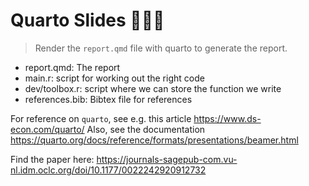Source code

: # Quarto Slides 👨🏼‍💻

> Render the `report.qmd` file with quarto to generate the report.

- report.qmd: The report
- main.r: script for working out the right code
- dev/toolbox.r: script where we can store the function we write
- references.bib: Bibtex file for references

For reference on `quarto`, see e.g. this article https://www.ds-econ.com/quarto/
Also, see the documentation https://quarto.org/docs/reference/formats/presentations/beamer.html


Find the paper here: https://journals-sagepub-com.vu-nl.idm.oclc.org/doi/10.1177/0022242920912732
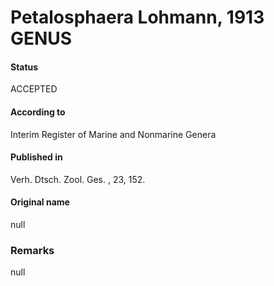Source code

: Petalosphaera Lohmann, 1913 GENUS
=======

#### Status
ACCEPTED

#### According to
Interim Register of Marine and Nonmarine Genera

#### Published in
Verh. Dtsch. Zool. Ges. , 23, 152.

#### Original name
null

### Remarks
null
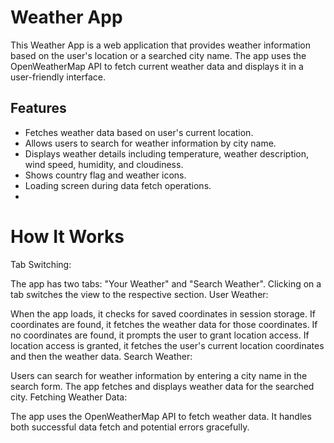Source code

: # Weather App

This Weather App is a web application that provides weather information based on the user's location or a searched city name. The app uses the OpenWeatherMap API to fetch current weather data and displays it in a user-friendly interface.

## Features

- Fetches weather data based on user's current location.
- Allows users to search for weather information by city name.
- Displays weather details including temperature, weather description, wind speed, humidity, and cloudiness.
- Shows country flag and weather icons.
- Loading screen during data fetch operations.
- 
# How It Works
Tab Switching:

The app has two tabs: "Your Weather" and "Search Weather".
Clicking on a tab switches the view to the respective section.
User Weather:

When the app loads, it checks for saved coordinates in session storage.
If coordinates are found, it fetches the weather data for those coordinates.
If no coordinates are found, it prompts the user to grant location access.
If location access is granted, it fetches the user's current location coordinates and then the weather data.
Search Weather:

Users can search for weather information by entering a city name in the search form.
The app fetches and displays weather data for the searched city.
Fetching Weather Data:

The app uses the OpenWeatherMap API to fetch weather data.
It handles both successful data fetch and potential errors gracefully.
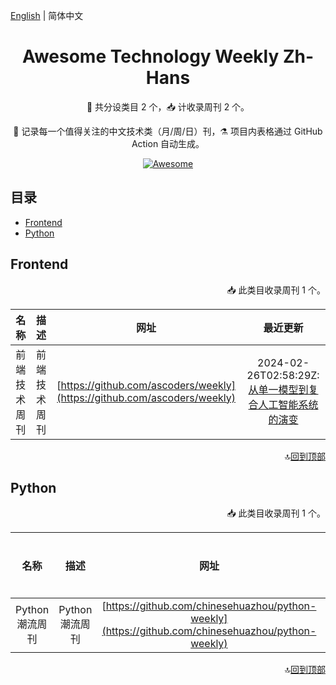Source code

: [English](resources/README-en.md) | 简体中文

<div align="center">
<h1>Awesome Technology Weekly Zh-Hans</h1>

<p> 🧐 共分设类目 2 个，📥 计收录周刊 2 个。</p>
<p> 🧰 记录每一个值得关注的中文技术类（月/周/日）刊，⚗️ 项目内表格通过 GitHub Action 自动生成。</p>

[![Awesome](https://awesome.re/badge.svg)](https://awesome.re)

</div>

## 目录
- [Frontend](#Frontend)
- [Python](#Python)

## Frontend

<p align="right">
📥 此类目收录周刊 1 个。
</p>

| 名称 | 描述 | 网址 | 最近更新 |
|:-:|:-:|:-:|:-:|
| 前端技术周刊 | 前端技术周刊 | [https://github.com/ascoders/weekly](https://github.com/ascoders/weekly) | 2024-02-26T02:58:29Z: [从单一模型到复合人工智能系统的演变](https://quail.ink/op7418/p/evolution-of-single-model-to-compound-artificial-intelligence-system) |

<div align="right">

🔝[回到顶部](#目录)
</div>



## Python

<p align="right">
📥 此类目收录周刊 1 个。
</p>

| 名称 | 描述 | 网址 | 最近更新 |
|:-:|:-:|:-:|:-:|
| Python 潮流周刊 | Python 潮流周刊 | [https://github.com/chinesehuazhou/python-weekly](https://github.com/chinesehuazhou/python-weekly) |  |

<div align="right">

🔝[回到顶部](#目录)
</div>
....
TASK BRIEF: Find every line of the data that holds the string "searched", then say how many there are and nothing else.

RESPONSE TO THE EXERCISE: 2